#### [WHAT YOU ARE ASKED TO DO]
From the entries below, gather every line containing the string "안녕하세요".

RECORDS FOR THIS EXERCISE: Begin

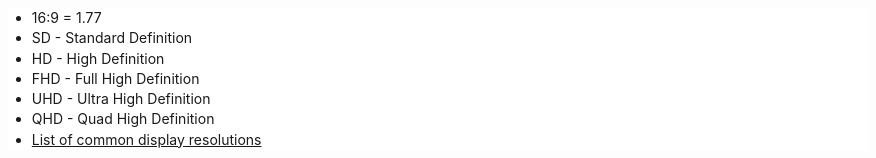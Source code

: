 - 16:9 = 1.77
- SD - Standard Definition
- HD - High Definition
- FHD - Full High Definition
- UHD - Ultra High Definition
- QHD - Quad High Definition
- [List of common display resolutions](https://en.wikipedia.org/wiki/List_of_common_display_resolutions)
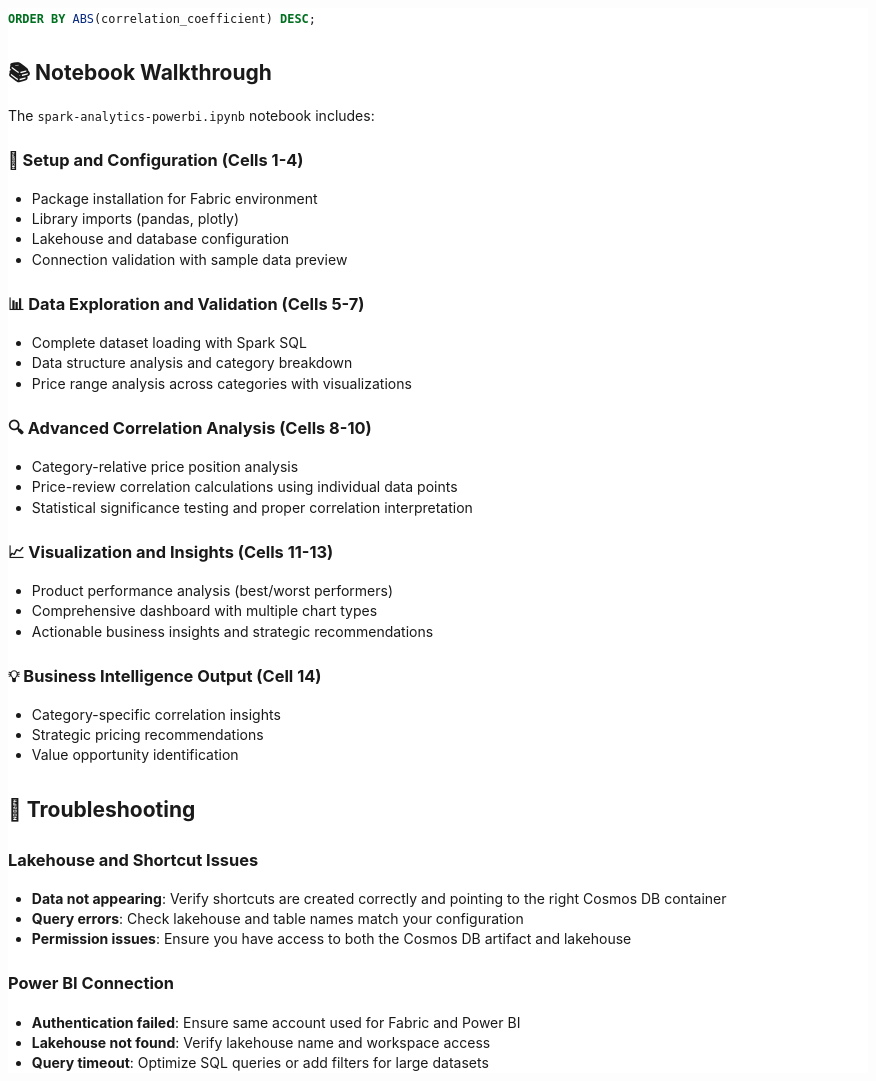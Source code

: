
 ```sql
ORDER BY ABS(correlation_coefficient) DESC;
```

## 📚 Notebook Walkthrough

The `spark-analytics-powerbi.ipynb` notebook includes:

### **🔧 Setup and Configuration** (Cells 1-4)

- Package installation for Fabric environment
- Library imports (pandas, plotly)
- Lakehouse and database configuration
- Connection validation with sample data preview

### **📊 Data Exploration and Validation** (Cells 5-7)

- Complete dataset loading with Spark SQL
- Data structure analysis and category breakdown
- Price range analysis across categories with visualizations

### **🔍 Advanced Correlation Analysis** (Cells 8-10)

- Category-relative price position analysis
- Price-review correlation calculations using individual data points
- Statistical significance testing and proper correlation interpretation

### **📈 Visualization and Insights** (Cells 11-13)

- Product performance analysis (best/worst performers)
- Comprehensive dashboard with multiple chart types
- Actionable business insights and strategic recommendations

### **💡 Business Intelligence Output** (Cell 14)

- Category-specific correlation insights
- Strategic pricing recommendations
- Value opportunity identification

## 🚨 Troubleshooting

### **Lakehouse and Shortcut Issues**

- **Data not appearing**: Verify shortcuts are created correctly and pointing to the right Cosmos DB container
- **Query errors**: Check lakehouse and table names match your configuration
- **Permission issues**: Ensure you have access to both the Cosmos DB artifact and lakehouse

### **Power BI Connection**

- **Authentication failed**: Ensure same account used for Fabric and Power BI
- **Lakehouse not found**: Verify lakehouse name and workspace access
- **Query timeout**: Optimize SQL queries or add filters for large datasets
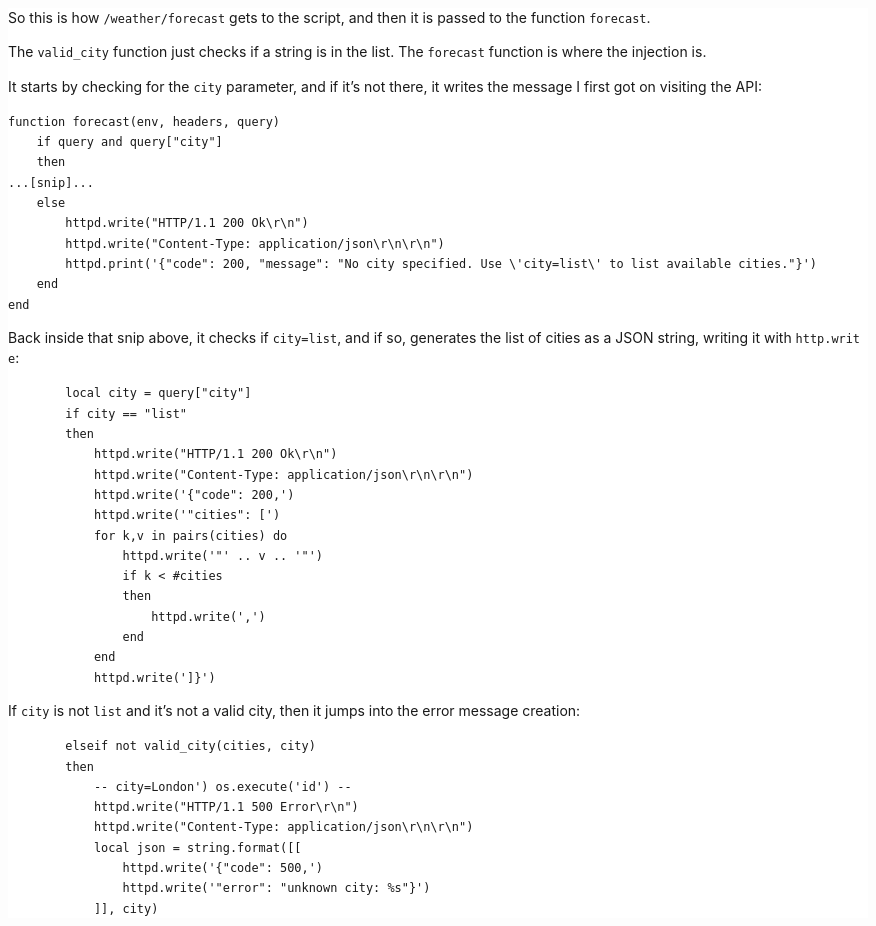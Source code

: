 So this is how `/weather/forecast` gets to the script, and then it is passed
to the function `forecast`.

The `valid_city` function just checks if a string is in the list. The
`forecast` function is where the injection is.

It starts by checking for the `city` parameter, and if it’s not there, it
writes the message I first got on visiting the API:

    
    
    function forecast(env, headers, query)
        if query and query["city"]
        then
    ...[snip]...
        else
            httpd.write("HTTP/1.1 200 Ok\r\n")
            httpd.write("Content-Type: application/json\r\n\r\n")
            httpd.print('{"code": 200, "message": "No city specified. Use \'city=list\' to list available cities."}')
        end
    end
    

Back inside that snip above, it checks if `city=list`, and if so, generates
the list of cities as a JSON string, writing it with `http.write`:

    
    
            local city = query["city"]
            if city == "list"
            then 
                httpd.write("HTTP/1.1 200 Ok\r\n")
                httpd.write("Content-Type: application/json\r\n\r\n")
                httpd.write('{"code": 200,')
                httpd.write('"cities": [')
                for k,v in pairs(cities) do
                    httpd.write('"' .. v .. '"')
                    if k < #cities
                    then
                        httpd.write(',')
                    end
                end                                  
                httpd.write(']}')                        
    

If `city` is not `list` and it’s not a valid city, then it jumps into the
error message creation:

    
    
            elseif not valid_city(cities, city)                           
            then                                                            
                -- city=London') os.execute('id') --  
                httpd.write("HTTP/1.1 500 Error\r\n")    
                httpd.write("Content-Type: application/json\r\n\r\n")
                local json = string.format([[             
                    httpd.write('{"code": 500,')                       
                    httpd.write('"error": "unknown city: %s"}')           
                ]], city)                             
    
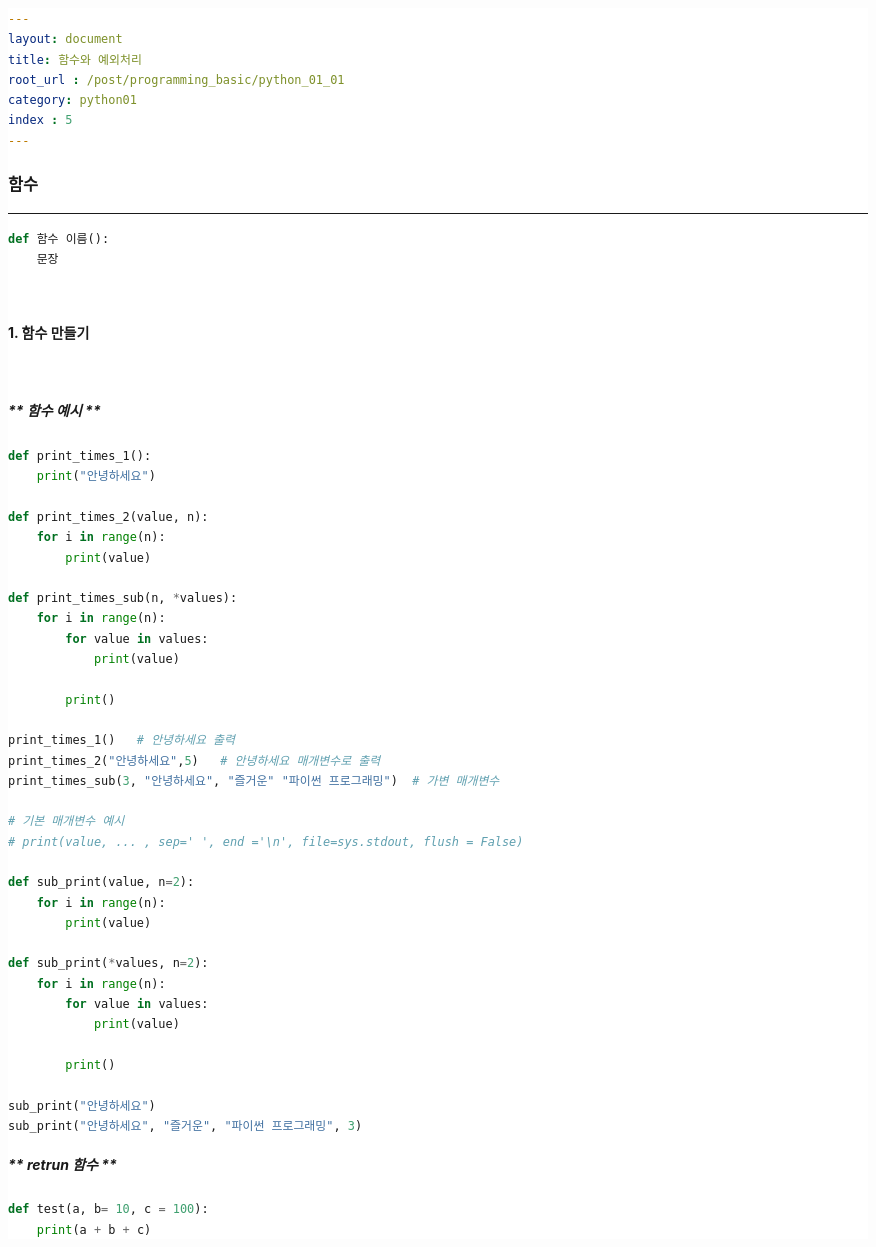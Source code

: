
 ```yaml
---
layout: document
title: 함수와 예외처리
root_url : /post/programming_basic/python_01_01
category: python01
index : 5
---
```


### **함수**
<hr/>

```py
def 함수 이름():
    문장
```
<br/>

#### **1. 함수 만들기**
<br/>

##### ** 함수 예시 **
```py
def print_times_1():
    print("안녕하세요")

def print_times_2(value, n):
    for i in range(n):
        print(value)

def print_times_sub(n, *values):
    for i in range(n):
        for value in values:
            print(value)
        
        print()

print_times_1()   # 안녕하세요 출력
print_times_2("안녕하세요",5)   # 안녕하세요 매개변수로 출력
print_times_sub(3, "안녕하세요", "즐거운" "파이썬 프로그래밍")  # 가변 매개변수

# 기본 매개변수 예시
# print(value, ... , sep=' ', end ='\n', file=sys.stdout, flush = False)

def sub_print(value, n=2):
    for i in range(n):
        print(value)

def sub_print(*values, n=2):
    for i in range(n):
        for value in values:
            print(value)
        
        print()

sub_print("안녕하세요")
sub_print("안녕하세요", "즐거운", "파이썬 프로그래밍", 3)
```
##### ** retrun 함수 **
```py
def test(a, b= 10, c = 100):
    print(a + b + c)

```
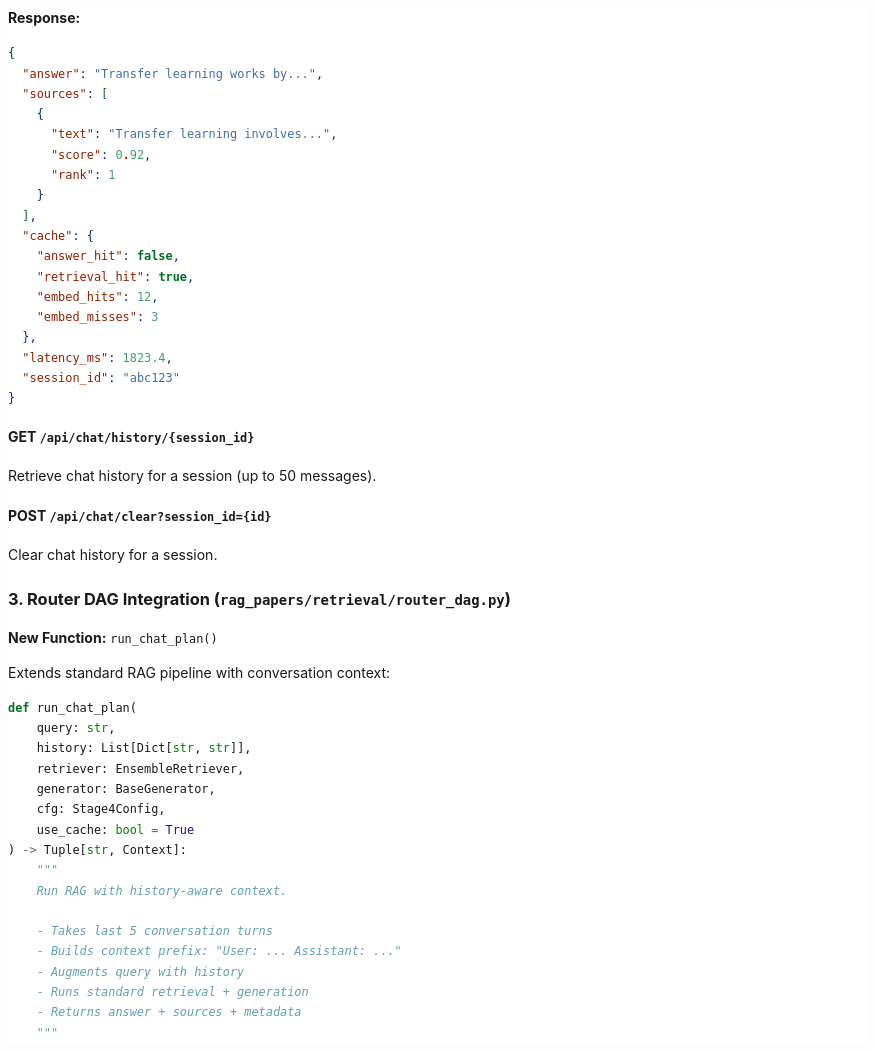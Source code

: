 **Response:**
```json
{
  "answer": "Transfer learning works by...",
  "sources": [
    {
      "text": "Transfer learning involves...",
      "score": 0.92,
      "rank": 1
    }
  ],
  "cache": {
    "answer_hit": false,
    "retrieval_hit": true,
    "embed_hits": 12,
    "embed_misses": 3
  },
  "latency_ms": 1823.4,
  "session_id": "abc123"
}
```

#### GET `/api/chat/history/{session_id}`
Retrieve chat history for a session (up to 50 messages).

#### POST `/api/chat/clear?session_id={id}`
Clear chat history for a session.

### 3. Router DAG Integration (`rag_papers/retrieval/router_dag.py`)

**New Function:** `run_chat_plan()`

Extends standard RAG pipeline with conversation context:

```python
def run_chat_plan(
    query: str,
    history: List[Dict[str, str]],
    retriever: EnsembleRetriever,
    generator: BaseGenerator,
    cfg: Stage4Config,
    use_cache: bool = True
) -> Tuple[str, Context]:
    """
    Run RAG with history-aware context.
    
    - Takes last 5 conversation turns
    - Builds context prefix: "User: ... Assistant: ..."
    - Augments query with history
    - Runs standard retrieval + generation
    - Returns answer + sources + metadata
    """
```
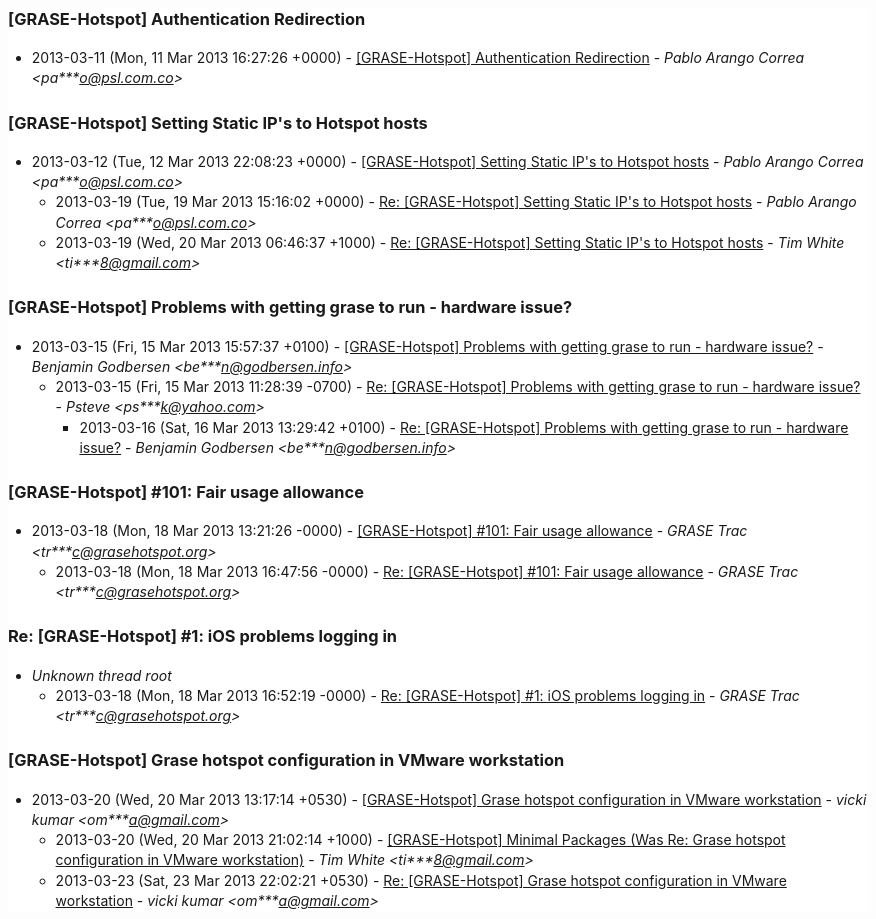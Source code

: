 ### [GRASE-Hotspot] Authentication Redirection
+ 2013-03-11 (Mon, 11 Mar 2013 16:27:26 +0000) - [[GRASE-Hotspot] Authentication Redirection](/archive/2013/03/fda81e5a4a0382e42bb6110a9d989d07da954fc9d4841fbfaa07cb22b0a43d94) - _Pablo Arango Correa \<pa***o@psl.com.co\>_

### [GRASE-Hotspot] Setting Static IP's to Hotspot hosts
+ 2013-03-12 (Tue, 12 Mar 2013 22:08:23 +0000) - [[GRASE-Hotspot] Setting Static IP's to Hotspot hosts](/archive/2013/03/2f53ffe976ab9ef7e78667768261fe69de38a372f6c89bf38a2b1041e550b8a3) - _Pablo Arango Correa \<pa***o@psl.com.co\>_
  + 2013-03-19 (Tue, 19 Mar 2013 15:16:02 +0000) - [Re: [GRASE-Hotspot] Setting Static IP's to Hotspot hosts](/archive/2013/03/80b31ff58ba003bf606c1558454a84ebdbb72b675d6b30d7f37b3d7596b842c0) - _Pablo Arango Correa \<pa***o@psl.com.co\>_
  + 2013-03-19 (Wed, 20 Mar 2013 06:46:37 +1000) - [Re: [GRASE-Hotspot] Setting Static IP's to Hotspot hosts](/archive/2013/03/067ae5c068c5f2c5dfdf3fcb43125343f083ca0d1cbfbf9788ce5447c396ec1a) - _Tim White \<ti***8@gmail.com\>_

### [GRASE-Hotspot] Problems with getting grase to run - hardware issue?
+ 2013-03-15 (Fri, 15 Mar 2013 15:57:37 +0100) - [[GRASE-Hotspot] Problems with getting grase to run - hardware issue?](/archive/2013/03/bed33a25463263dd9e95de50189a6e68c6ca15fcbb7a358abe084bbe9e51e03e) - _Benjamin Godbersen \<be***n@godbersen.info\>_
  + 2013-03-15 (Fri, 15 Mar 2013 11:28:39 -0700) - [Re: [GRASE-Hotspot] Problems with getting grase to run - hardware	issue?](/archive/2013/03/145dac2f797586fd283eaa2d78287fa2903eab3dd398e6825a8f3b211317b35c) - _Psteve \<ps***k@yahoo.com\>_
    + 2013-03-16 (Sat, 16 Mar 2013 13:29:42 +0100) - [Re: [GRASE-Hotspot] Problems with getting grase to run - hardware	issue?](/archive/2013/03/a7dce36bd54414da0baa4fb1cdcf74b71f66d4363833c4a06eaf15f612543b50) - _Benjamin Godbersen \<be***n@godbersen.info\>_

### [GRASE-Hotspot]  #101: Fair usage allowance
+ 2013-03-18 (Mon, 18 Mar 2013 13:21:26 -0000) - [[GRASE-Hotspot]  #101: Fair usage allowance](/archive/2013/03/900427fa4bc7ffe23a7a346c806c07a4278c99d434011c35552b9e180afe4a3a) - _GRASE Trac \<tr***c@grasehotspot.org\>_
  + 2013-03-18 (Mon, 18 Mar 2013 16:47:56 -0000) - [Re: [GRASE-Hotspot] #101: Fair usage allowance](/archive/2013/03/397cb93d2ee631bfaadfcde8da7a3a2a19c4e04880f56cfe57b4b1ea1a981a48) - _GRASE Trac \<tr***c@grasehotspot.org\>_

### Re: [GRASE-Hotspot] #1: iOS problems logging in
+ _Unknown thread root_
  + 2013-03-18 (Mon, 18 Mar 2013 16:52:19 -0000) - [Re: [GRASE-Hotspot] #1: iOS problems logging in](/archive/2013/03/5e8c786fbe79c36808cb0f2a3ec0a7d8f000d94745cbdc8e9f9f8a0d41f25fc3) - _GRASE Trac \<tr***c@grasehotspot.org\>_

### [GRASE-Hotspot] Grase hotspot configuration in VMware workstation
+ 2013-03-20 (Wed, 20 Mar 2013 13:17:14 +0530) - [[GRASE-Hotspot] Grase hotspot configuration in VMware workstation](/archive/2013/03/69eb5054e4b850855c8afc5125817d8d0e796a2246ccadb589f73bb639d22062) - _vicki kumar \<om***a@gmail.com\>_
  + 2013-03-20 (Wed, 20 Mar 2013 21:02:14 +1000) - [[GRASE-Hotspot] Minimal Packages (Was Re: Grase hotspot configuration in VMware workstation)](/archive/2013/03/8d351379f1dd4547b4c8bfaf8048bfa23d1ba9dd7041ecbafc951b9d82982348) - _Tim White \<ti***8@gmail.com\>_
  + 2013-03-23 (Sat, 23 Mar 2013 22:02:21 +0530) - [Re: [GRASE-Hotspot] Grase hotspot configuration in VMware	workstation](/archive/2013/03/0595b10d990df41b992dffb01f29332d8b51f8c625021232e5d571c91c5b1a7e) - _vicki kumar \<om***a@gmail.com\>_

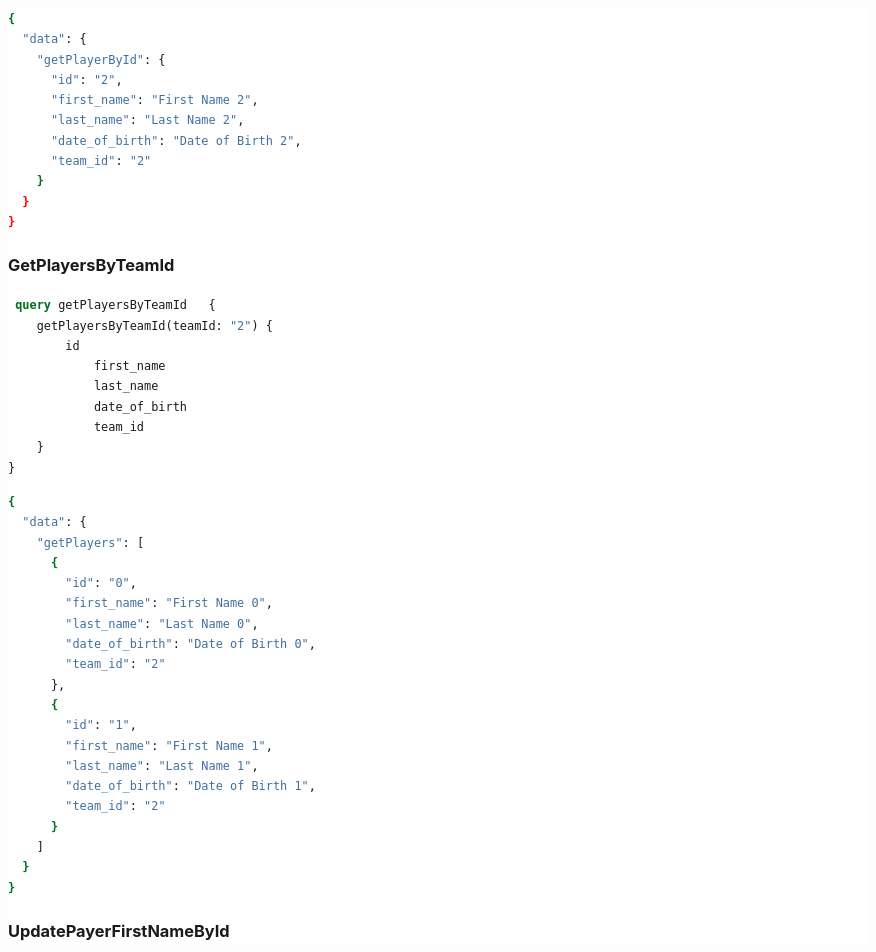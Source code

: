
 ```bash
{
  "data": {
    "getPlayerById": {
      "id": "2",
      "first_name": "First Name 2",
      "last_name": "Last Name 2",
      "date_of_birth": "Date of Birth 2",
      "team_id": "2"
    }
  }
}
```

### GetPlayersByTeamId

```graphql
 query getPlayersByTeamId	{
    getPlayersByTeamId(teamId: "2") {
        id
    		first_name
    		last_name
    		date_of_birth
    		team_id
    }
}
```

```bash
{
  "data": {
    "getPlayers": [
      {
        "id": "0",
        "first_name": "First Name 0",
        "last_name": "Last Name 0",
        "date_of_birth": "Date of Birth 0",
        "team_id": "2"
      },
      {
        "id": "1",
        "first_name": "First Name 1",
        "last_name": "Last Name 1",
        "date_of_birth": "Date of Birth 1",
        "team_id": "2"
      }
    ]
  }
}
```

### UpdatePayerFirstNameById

RECORDS FOR THIS EXERCISE: End

#### [ANSWER SECTION]
    print("안녕하세요")
print_times_1()   # 안녕하세요 출력
print_times_2("안녕하세요",5)   # 안녕하세요 매개변수로 출력
print_times_sub(3, "안녕하세요", "즐거운" "파이썬 프로그래밍")  # 가변 매개변수
sub_print("안녕하세요")
sub_print("안녕하세요", "즐거운", "파이썬 프로그래밍", 3)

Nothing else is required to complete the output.